Created at: October 6, 2025

"This feeling may be recalled someday, though at that moment it was already lost to confusion." — Li
"This feeling may be recalled someday, though at that moment it was already lost to confusion." — Li Shangyin

"This feeling may be recalled someday, though at that moment it was already lost to confusion." — Li Shangyin

A Feeling Lost, A Memory Found

To begin, Li Shangyin captures a paradox of experience: the very moment a feeling erupts is the moment it slips beyond our grasp. His line—drawn from the poem “Jinse” (“Brocade Zither,” c. 850)—suggests that comprehension arrives late, after the heat has cooled and memory has arranged the fragments. Anyone who has left a parting conversation only to understand its meaning on the walk home knows this delay. The sensation is real but undeciphered; only later does the mind fit it to a story. Thus, the poem proposes a humane patience with our own bewilderment: we do not fail a feeling by failing to name it immediately; we carry it forward until recollection grants it form.

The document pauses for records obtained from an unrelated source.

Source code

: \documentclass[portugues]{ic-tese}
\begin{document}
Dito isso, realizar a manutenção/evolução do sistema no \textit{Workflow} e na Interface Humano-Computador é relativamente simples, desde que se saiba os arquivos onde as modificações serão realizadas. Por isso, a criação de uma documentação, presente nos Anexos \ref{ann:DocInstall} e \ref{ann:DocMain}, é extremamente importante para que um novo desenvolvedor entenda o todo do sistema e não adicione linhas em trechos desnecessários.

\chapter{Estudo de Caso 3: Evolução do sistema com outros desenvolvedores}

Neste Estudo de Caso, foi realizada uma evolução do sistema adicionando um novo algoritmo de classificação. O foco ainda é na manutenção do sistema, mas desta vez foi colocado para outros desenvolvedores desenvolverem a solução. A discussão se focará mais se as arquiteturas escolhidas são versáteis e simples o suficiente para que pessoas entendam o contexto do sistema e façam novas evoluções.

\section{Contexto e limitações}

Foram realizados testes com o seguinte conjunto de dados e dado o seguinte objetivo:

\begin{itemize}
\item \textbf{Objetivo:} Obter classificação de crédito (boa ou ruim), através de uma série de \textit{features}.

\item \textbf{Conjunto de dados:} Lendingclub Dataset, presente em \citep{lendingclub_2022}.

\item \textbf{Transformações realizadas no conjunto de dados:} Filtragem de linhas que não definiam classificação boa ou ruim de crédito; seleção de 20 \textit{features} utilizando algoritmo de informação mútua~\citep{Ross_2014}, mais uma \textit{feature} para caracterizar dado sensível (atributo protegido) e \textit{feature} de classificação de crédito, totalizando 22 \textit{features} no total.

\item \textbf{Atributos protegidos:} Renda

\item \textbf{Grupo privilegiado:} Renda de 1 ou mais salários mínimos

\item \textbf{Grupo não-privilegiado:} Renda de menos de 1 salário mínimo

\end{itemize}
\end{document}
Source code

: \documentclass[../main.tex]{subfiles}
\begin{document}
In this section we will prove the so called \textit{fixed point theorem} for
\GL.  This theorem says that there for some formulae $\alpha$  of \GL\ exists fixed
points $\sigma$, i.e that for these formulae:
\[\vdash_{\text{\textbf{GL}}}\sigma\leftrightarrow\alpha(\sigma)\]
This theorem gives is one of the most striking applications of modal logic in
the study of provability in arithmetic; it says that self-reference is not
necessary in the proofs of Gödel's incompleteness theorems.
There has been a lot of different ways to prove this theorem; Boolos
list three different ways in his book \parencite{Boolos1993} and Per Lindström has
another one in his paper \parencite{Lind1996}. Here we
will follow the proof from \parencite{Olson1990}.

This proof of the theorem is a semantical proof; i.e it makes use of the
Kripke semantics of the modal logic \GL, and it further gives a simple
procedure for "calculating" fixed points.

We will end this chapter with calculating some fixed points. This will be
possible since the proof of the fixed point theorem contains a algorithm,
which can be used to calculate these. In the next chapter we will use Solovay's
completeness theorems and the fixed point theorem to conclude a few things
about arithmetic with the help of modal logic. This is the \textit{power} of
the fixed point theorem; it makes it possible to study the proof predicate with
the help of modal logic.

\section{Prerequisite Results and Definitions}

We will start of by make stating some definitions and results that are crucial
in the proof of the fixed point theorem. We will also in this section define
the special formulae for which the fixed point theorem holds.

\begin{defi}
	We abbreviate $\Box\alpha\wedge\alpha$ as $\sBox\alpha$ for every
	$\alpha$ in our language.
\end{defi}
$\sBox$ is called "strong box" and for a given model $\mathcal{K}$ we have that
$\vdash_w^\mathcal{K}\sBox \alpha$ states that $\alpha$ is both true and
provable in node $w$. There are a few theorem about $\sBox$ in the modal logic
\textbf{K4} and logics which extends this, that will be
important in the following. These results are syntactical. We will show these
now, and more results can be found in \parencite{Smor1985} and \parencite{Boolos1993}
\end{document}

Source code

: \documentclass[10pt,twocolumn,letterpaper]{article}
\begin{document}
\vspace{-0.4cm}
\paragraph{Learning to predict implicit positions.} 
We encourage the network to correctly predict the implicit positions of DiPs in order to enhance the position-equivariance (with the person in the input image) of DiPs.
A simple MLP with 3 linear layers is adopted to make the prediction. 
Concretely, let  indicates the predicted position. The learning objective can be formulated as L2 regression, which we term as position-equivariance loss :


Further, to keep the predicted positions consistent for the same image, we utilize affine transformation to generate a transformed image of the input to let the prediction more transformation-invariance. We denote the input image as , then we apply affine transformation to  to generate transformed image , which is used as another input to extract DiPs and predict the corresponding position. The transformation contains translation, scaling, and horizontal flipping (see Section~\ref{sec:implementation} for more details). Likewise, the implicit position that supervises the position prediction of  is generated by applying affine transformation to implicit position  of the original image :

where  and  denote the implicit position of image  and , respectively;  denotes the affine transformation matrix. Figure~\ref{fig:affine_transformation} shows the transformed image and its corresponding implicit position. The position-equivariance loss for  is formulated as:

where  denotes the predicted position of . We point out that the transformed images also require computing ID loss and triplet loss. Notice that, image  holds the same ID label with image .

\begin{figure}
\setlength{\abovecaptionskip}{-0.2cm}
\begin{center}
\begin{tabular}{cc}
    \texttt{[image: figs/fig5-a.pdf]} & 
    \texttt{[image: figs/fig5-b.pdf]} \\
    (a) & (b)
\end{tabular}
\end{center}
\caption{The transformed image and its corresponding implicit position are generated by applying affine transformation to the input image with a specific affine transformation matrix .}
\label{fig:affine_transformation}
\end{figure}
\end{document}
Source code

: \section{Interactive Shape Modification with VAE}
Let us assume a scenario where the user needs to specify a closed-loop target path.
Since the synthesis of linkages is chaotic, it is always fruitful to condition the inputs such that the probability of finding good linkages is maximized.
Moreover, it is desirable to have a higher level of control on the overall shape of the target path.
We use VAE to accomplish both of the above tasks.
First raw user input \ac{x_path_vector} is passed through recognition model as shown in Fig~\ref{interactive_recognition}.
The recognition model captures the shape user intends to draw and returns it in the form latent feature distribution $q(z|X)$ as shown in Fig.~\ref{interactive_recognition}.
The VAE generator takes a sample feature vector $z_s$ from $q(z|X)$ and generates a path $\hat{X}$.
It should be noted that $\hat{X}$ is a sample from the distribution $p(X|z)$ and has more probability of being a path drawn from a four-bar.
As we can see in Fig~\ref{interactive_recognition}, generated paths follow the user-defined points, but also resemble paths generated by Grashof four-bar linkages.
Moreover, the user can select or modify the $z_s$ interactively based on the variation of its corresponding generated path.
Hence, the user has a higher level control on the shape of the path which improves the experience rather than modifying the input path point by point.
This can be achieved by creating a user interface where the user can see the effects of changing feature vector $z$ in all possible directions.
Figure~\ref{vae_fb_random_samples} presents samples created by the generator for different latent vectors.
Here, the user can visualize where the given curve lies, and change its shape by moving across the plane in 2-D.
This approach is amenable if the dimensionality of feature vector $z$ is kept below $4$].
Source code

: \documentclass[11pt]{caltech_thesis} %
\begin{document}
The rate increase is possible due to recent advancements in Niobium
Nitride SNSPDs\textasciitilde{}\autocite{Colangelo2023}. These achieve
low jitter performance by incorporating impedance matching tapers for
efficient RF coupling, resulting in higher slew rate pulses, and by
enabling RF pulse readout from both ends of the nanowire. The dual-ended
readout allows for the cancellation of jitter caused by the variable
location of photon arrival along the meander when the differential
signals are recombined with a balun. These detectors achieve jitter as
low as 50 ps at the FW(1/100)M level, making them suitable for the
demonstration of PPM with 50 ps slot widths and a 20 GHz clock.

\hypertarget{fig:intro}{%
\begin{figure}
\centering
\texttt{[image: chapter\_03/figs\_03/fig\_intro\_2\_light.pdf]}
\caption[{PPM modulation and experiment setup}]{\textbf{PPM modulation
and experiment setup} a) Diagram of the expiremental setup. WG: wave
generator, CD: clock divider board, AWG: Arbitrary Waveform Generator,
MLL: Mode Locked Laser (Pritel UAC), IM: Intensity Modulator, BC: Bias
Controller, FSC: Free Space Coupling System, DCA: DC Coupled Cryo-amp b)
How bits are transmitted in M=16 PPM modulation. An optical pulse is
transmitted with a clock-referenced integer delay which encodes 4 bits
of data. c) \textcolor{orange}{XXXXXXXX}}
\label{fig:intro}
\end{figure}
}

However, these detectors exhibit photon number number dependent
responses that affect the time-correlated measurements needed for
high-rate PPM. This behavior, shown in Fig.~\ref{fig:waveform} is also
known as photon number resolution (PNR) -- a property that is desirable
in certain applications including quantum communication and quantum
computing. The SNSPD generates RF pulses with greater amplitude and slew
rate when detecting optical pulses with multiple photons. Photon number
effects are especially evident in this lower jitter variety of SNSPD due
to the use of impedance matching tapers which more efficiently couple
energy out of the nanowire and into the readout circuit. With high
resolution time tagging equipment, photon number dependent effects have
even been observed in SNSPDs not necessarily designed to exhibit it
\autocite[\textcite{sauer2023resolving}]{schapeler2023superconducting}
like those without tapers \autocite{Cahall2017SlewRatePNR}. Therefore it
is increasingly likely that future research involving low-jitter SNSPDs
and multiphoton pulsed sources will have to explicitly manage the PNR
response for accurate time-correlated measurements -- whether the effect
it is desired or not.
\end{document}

Obliqueness in the Late Tang Aesthetic

Building on this paradox, Li’s era prized layered indirection. Late Tang poetics favored obliqueness (often called hanxu), where images allude rather than declare. Stephen Owen’s “The Late Tang” (2006) notes how Li’s “untitled” poems braid private sentiment with historical and mythic echoes, inviting understanding only in retrospect. Such density is not evasion but technique: it mirrors how emotion actually unfolds—opaque when lived, legible when remembered. Consequently, the poem’s difficulty is not a barrier but a model of cognition: the reader retraces what the self once felt, performing the same belated deciphering the speaker describes.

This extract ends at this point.